== Segment start ==

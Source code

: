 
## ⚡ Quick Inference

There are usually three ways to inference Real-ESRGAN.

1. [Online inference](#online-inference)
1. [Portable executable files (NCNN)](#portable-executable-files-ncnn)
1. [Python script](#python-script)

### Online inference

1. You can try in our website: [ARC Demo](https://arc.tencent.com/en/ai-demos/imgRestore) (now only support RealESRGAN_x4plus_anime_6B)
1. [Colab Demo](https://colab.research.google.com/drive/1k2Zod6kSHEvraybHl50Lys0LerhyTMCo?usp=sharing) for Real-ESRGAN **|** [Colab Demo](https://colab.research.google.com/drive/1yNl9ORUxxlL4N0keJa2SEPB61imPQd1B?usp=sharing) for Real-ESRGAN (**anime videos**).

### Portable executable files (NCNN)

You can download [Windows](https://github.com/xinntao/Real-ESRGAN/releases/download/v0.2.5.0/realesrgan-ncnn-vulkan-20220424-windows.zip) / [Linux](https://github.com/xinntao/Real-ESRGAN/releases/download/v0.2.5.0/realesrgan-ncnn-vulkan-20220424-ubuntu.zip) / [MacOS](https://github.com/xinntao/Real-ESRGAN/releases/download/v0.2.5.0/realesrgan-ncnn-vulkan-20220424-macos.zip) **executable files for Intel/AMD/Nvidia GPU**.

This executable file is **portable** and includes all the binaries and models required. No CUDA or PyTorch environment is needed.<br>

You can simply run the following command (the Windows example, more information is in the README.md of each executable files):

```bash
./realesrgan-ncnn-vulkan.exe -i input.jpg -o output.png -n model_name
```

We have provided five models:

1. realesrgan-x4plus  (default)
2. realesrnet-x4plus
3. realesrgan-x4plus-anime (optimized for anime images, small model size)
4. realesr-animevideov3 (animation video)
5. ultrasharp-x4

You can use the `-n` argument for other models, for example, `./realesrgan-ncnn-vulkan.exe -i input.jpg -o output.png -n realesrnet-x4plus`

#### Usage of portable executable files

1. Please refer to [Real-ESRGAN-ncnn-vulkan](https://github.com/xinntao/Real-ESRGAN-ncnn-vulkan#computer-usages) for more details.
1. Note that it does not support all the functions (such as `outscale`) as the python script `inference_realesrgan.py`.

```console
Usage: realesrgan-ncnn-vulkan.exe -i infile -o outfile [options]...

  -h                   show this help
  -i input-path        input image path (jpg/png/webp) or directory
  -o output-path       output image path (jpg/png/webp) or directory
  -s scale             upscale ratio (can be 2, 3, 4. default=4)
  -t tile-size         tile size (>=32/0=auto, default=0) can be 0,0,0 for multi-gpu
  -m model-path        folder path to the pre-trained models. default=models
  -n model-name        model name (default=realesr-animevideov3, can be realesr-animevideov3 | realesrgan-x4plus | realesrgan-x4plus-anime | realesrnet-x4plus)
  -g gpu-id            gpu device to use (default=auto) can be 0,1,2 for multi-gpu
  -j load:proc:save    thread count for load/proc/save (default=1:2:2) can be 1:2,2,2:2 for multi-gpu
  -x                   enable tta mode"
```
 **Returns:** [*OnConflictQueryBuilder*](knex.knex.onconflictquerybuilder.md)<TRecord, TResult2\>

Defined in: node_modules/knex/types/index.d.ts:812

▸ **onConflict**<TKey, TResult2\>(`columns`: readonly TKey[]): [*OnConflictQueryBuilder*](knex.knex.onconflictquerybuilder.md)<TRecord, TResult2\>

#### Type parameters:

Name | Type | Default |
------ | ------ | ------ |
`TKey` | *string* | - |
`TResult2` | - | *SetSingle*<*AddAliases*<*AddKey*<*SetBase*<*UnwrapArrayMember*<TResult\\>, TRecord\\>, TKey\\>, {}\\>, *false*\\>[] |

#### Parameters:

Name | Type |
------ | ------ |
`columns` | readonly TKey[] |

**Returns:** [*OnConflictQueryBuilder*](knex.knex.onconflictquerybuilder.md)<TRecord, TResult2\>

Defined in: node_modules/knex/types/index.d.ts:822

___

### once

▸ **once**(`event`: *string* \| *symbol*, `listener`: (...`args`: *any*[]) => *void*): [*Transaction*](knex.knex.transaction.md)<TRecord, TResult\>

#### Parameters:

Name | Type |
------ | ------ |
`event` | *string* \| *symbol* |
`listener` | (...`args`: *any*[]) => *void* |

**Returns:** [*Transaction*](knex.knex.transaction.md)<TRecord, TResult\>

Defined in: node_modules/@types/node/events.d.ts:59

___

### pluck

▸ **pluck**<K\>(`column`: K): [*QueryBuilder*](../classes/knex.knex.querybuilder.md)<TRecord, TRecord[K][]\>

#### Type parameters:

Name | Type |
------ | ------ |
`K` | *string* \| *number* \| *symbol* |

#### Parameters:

== Segment end ==

Work required =
Your answer must consist of every line from the listing that holds the string "listener".

Written answer =
▸ **once**(`event`: *string* \| *symbol*, `listener`: (...`args`: *any*[]) => *void*): [*Transaction*](knex.knex.transaction.md)<TRecord, TResult\>
`listener` | (...`args`: *any*[]) => *void* |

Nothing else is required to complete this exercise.